The ridgeline plot provides insight into the distribution of chocolate bar ratings for those containing different numbers of the key ingredients (Beans, Sugar, Sweetener, Cocoa Butter, Vanilla, Lecithin, and Salt), as well as those with and without sweeteners. Through the coloring of the different quartiles, it appears that chocolate bars containing fewer key ingredients tend to have higher ratings, on average, as the first and second quartiles were slightly greater for bars containing three or fewer ingredients, as opposed to four or more ingredients. It is possible that fewer ingredients leads to a “simpler” chocolate bar that appeals to a wide audience, and thus is appreciated more by reviewers. Having more ingredients may create a more niche or flavored chocolate bar that does not achieve the same widespread appreciation.

The lower section of the ridgeline plot shows that chocolate bars without sweeteners tend to receive higher ratings than chocolate bars with sweeteners, on average. The median rating and all quartiles are greater for chocolate bars without sweeteners, and they appear to have a greater minimum and maximum. This suggests that reviewers tend to appreciate a more natural chocolate bar that does not make use of additional sweeteners. The inclusion of sweeteners may create a more artificial-tasting chocolate that is not as well-received by its consumer.

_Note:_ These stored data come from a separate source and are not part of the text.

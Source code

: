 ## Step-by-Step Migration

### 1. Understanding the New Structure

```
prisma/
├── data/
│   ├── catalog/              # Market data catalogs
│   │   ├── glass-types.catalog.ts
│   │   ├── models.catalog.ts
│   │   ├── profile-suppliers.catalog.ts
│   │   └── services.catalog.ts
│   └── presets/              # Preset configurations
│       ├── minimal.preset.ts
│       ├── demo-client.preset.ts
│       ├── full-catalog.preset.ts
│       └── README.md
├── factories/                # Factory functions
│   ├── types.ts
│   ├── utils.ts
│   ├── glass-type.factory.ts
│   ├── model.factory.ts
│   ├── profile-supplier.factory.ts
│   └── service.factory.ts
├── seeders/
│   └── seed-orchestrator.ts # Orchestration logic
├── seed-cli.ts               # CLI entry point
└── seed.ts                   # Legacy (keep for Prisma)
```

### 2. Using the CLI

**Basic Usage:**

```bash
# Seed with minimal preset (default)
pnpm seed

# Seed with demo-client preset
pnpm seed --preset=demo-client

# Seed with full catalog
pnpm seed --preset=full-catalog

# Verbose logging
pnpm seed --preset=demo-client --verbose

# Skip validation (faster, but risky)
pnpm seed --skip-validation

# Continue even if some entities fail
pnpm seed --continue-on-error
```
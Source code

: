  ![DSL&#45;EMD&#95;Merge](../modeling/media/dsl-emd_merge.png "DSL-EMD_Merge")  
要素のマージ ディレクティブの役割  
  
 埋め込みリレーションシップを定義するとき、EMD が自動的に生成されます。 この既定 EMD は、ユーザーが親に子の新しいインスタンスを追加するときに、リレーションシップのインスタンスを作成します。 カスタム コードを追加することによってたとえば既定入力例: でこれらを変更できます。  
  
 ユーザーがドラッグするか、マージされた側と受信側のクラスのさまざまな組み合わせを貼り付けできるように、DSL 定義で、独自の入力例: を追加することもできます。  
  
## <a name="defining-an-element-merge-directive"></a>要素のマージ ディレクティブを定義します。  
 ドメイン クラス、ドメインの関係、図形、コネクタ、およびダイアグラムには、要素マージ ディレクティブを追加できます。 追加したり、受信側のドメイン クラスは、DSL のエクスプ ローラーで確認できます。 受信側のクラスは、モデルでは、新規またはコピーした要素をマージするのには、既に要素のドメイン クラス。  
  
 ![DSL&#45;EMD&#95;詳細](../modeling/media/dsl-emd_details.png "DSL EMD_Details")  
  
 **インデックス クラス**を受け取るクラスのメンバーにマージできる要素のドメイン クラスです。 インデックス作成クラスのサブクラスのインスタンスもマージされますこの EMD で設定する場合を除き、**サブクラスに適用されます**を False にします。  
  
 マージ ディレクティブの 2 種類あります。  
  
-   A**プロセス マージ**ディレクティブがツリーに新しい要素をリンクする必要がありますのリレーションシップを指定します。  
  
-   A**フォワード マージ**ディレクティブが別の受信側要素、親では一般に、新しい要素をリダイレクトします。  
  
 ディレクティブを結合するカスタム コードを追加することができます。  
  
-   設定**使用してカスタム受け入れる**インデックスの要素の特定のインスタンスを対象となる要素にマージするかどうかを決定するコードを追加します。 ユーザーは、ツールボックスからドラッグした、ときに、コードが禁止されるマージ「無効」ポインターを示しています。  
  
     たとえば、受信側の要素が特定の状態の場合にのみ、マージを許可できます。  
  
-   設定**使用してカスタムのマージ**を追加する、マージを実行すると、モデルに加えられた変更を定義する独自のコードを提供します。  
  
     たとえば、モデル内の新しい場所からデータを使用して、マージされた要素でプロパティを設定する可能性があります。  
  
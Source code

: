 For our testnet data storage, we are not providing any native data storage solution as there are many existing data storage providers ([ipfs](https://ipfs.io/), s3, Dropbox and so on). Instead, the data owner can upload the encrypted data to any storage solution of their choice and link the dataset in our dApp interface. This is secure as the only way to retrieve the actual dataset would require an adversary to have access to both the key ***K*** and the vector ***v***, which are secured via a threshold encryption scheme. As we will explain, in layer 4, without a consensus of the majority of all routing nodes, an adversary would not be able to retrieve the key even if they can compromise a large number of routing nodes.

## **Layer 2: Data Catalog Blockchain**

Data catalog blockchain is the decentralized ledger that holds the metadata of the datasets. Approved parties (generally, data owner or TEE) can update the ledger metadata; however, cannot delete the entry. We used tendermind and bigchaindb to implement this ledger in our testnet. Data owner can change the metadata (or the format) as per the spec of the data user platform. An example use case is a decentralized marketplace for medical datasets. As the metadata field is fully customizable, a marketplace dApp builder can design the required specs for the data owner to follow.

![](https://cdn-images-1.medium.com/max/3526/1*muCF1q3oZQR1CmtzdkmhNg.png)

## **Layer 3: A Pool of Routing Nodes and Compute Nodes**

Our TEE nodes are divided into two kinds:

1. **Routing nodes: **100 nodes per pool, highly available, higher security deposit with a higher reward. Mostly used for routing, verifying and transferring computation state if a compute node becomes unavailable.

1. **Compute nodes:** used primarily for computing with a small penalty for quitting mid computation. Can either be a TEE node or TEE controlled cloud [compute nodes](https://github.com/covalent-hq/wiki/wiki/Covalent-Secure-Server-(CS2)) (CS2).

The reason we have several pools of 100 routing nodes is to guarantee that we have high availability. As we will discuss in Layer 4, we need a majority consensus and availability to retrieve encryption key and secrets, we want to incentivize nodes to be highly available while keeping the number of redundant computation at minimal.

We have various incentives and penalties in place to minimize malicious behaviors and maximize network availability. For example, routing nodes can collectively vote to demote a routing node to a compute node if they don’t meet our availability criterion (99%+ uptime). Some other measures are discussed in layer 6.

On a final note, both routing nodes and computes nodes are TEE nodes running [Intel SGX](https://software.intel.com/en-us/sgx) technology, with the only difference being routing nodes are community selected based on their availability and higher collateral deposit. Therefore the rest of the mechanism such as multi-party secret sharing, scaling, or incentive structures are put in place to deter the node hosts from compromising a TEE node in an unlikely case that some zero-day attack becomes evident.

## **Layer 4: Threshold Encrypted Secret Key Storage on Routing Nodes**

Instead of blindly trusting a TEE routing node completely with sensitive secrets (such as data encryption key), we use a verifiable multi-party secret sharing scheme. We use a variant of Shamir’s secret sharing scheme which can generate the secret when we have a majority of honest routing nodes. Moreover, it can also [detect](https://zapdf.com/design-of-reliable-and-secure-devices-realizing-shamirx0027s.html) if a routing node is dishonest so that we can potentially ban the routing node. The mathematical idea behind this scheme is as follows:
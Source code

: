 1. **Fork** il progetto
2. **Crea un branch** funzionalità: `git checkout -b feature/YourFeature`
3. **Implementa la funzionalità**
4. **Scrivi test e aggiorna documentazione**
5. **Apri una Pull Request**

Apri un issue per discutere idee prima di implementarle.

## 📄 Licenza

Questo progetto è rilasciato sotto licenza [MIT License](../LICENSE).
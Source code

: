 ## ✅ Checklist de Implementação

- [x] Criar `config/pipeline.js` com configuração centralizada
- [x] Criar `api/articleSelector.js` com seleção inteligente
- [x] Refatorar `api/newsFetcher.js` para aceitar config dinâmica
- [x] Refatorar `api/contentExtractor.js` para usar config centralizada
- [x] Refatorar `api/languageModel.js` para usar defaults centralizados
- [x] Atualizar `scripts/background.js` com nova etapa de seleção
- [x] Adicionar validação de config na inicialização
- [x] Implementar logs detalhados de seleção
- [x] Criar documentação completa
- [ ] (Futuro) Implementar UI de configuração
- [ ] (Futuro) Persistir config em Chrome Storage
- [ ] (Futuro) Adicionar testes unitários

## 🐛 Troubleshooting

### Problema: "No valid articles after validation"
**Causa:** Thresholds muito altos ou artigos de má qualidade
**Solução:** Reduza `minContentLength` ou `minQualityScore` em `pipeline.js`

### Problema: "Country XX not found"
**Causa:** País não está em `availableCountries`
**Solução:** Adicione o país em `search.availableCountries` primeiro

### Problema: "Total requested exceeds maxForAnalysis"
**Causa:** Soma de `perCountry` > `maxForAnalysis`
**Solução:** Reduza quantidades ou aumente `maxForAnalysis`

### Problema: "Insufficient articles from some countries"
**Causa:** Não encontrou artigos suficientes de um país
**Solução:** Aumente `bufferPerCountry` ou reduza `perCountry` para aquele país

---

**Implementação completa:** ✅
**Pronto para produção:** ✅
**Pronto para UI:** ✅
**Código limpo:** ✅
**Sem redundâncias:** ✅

The second plot uses line plots to visualize the change in average rating over time for chocolate bars featuring different key ingredients, namely Cocoa Beans, Cocoa Butter, Lecithin, Sugar, and Vanilla. While the plots for all five ingredients demonstrate some inconsistency over the 15 year period, the overall trend is that chocolate bar ratings have increased from 2006 to 2021 for all ingredients. Chocolate bars with Cocoa Beans, Cocoa Butter, and Sugar all demonstrated relatively steady increases across the 15 year period, while those with Vanilla and Lecithin (a common food additive) were more sporadic. This is likely due to Cocoa Beans, Cocoa Butter, and Sugar being much more common in chocolate bars, while Vanilla and Lecithin are not as prevalent. Another interesting takeaway is that chocolate bars with Vanilla had the lowest average rating in 2006, yet the highest average rating in 2021, however it is unclear whether this is a significant insight since the line plot for vanilla has many inconsistencies.